WORK REQUEST |
Check every line below for the string "correctly", and copy the lines that contain it.

INPUT RECORDS |
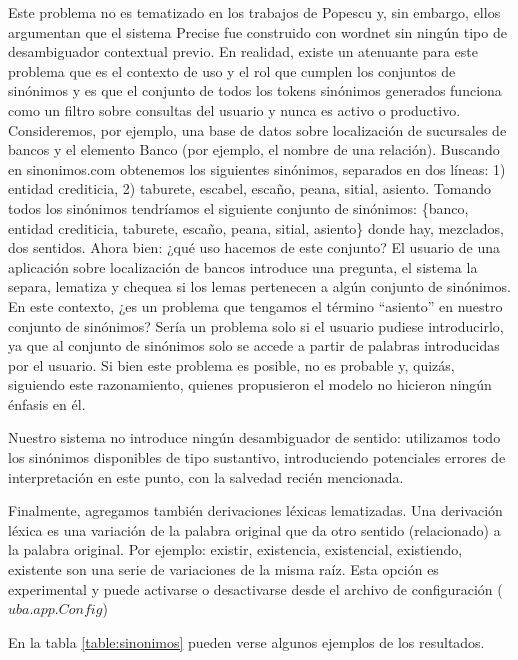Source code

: Este problema no es tematizado en los trabajos de Popescu y, sin embargo, ellos argumentan que el sistema Precise fue construido con wordnet sin ningún tipo de desambiguador contextual previo.
En realidad, existe un atenuante para este problema que es el contexto de uso y el rol que cumplen los conjuntos de sinónimos y es que el conjunto de todos los tokens sinónimos generados funciona como un filtro sobre consultas del usuario y nunca es activo o productivo.
Consideremos, por ejemplo, una base de datos sobre localización de sucursales de bancos y el elemento Banco (por ejemplo, el nombre de una relación).
Buscando en sinonimos.com obtenemos los siguientes sinónimos, separados en dos líneas: 1) entidad crediticia, 2) taburete, escabel, escaño, peana, sitial, asiento. Tomando todos los sinónimos tendríamos el siguiente conjunto de sinónimos: \{banco, entidad crediticia, taburete, escaño, peana, sitial, asiento\} donde hay, mezclados, dos sentidos. Ahora bien: ¿qué uso hacemos de este conjunto? El usuario de una aplicación sobre localización de bancos introduce una pregunta, el sistema la separa, lematiza y chequea si los lemas pertenecen a algún conjunto de sinónimos. En este contexto, ¿es un problema que tengamos el término ``asiento'' en nuestro conjunto de sinónimos? Sería un problema solo si el usuario pudiese introducirlo, ya que al conjunto de sinónimos solo se accede a partir de palabras introducidas por el usuario. Si bien este problema es posible, no es probable y, quizás, siguiendo este razonamiento, quienes propusieron el modelo no hicieron ningún énfasis en él.

Nuestro sistema no introduce ningún desambiguador de sentido: utilizamos todo los sinónimos disponibles de tipo sustantivo, introduciendo potenciales errores de interpretación en este punto, con la salvedad recién mencionada.


Finalmente, agregamos también derivaciones léxicas lematizadas. Una derivación léxica es una variación de la palabra original que da otro sentido (relacionado) a la palabra original. Por ejemplo: existir, existencia, existencial, existiendo, existente son una serie de variaciones de la misma raíz.  Esta opción es experimental y puede activarse o desactivarse desde el archivo de configuración ($uba.app.Config$)

En la tabla \ref{table:sinonimos} pueden verse algunos ejemplos de los resultados.

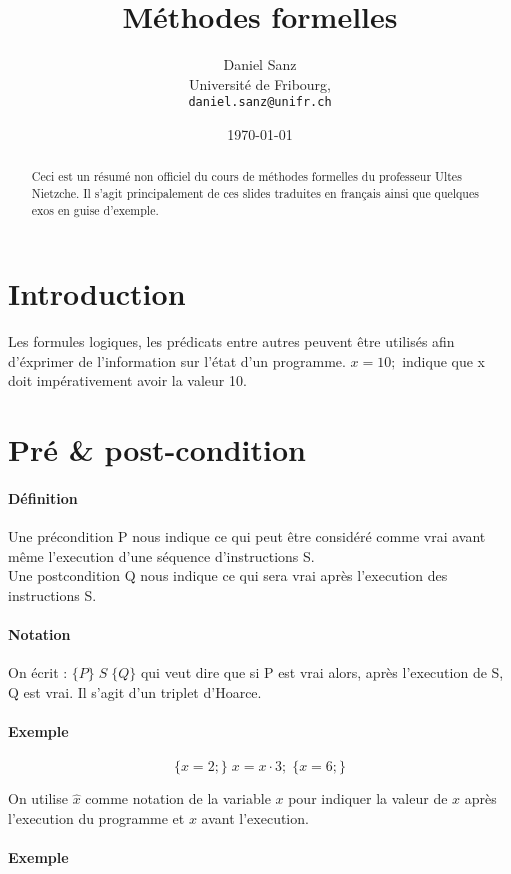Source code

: \documentclass[12pt]{article}
\title{Méthodes formelles}
\author{Daniel Sanz\\
   Université de Fribourg,\\
   \texttt{daniel.sanz@unifr.ch}}
\date{\today}
\begin{document}
\maketitle

\begin{abstract}
    Ceci est un résumé non officiel du cours de méthodes 
    formelles du professeur Ultes Nietzche. Il s'agit
    principalement de ces slides traduites en français
    ainsi que quelques exos en guise d'exemple.
\end{abstract}

\section*{Introduction}
Les formules logiques, les prédicats entre autres peuvent être 
utilisés afin d'éxprimer de l'information sur l'état d'un programme.
\(x = 10;\) indique que x doit impérativement avoir la valeur
10.
\section*{Pré \& post-condition}
\paragraph*{Définition}
Une précondition P nous indique ce qui peut être considéré comme 
vrai avant même l'execution d'une séquence d'instructions S.\\
Une postcondition Q nous indique ce qui sera vrai après l'execution
des instructions S.
\paragraph*{Notation}
On écrit : \(\{P\}\; S\; \{Q\}\) qui veut dire que si P est vrai alors,
après l'execution de S, Q est vrai. Il s'agit d'un triplet d'Hoarce.\\

\paragraph*{Exemple}
\begin{equation*}
    \{x = 2;\}\; x = x \cdot 3;\; \{x = 6;\}
\end{equation*}

On utilise \(\hat{x}\) comme notation de la variable \(x\) pour indiquer
la valeur de \(x\) après l'execution du programme et \(x\) avant l'execution.\\
\paragraph*{Exemple}
\end{document}
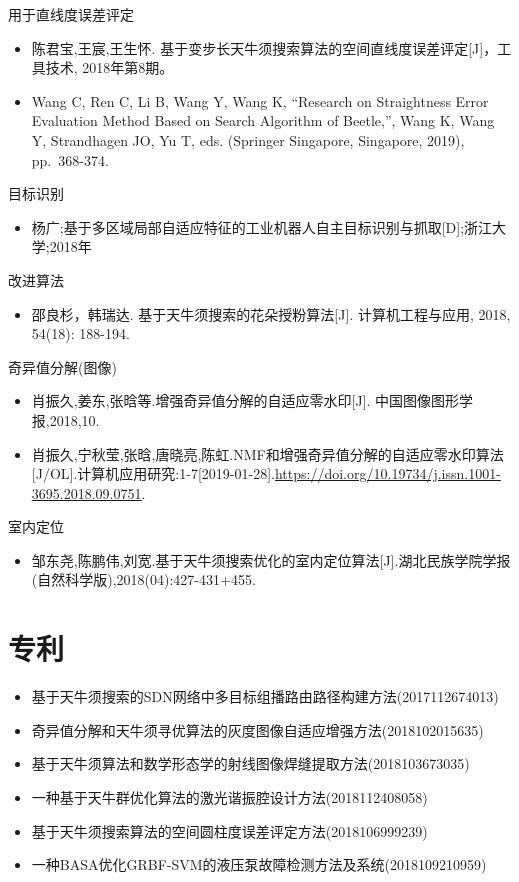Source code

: \documentclass[]{ctexbook}
\providecommand{\tightlist}{%
  \setlength{\itemsep}{0pt}\setlength{\parskip}{0pt}}
\begin{document}
用于直线度误差评定

\begin{itemize}
\tightlist
\item
  陈君宝,王宸,王生怀.
  基于变步长天牛须搜索算法的空间直线度误差评定{[}J{]}，工具技术,
  2018年第8期。
\item
  Wang C, Ren C, Li B, Wang Y, Wang K, ``Research on Straightness Error
  Evaluation Method Based on Search Algorithm of Beetle,'', Wang K, Wang
  Y, Strandhagen JO, Yu T, eds. (Springer Singapore, Singapore, 2019),
  pp.~368-374.
\end{itemize}

目标识别

\begin{itemize}
\tightlist
\item
  杨广;基于多区域局部自适应特征的工业机器人自主目标识别与抓取{[}D{]};浙江大学;2018年
\end{itemize}

改进算法

\begin{itemize}
\tightlist
\item
  邵良杉，韩瑞达. 基于天牛须搜索的花朵授粉算法{[}J{]}. 计算机工程与应用,
  2018, 54(18): 188-194.
\end{itemize}

奇异值分解(图像)

\begin{itemize}
\tightlist
\item
  肖振久,姜东,张晗等.增强奇异值分解的自适应零水印{[}J{]}.
  中国图像图形学报,2018,10.
\item
  肖振久,宁秋莹,张晗,唐晓亮,陈虹.NMF和增强奇异值分解的自适应零水印算法{[}J/OL{]}.计算机应用研究:1-7{[}2019-01-28{]}.\url{https://doi.org/10.19734/j.issn.1001-3695.2018.09.0751}.
\end{itemize}

室内定位

\begin{itemize}
\tightlist
\item
  邹东尧,陈鹏伟,刘宽.基于天牛须搜索优化的室内定位算法{[}J{]}.湖北民族学院学报(自然科学版),2018(04):427-431+455.
\end{itemize}

\section{专利}

\begin{itemize}
\tightlist
\item
  基于天牛须搜索的SDN网络中多目标组播路由路径构建方法(2017112674013)
\item
  奇异值分解和天牛须寻优算法的灰度图像自适应增强方法(2018102015635)
\item
  基于天牛须算法和数学形态学的射线图像焊缝提取方法(2018103673035)
\item
  一种基于天牛群优化算法的激光谐振腔设计方法(2018112408058)
\item
  基于天牛须搜索算法的空间圆柱度误差评定方法(2018106999239)
\item
  一种BASA优化GRBF-SVM的液压泵故障检测方法及系统(2018109210959)
\end{itemize}
\end{document}
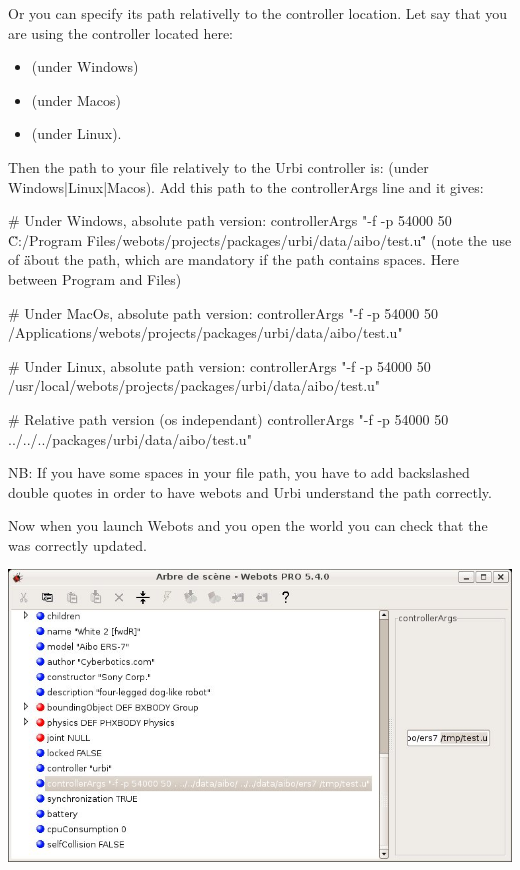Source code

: Or you can specify its path relativelly to the \urbi controller
location.  Let say that you are using the \urbi controller located
here:
\begin{itemize}
\item {}
  (under Windows)
\item
  (under Macos)
\item {}
  (under Linux).
\end{itemize}

Then the path to your file relatively to the Urbi controller is:
 (under
Windows|Linux|Macos).  Add this path to the controllerArgs line and it
gives:

\begin{shell}
# Under Windows, absolute path version:
controllerArgs "-f -p 54000 50 \"C:/Program Files/webots/projects/packages/urbi/data/aibo/test.u\""
(note the use of \" \" about the path, which are mandatory if the path
contains spaces. Here between Program and Files)

# Under MacOs, absolute path version:
controllerArgs "-f -p 54000 50 /Applications/webots/projects/packages/urbi/data/aibo/test.u"

# Under Linux, absolute path version:
controllerArgs "-f -p 54000 50 /usr/local/webots/projects/packages/urbi/data/aibo/test.u"

# Relative path version (os independant)
controllerArgs "-f -p 54000 50 ../../../packages/urbi/data/aibo/test.u"
\end{shell}

NB: If you have some spaces in your file path, you have to add
backslashed double quotes in order to have webots and Urbi understand
the path correctly.

Now when you launch Webots and you open the world
 you can check that the
 was correctly updated.

\begin{center}
  \includegraphics[width=.8\linewidth]{img/webots/scene-tree-add-loaded-file}
\end{center}

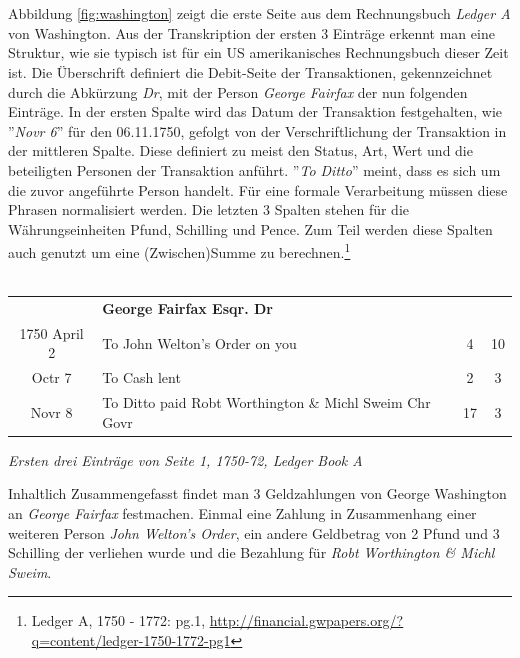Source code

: \documentclass[12pt,a4paper]{article}
\begin{document}
\\
\\
Abbildung \ref{fig:washington} zeigt die erste Seite aus dem Rechnungsbuch \textit{Ledger A} von Washington. Aus der Transkription der ersten 3 Einträge erkennt man eine Struktur, wie sie typisch ist für ein US amerikanisches Rechnungsbuch dieser Zeit ist. Die Überschrift definiert die Debit-Seite der Transaktionen, gekennzeichnet durch die Abkürzung \textit{Dr}, mit der Person \textit{George Fairfax} der nun folgenden Einträge. In der ersten Spalte wird das Datum der Transaktion festgehalten, wie ''\textit{Novr 6}'' für den 06.11.1750, gefolgt von der Verschriftlichung der Transaktion in der mittleren Spalte. Diese definiert zu meist den Status, Art, Wert und die beteiligten Personen der Transaktion anführt. ''\textit{To Ditto}'' meint, dass es sich um die zuvor angeführte Person handelt. Für eine formale Verarbeitung müssen diese Phrasen normalisiert werden. Die letzten 3 Spalten stehen für die Währungseinheiten Pfund, Schilling und Pence. Zum Teil werden diese Spalten auch genutzt um eine (Zwischen)Summe zu berechnen.\footnote{Ledger A, 1750 - 1772: pg.1, \protect\url{http://financial.gwpapers.org/?q=content/ledger-1750-1772-pg1}}
\\
\\
\begin{tabular}{clcc}
& \textbf{George Fairfax Esqr. Dr}\\
1750 April 2 & To John Welton's Order on you & 4 & 10\\
Octr 7 & To Cash lent & 2 & 3 \\
Novr 8 & To Ditto paid Robt Worthington \& Michl Sweim Chr Govr &  17 & 3\\
\end{tabular}
\medskip
\begin{center}
\textit{Ersten drei Einträge von Seite 1, 1750-72, Ledger Book A}
\end{center}
Inhaltlich Zusammengefasst findet man 3 Geldzahlungen von George Washington an \textit{George Fairfax} festmachen. Einmal eine Zahlung in Zusammenhang einer weiteren Person \textit{John Welton's Order}, ein andere Geldbetrag von 2 Pfund und 3 Schilling der verliehen wurde und die Bezahlung für \textit{Robt Worthington \& Michl Sweim}.
\end{document}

EXERCISE RESULT |
the path correctly.
 was correctly updated.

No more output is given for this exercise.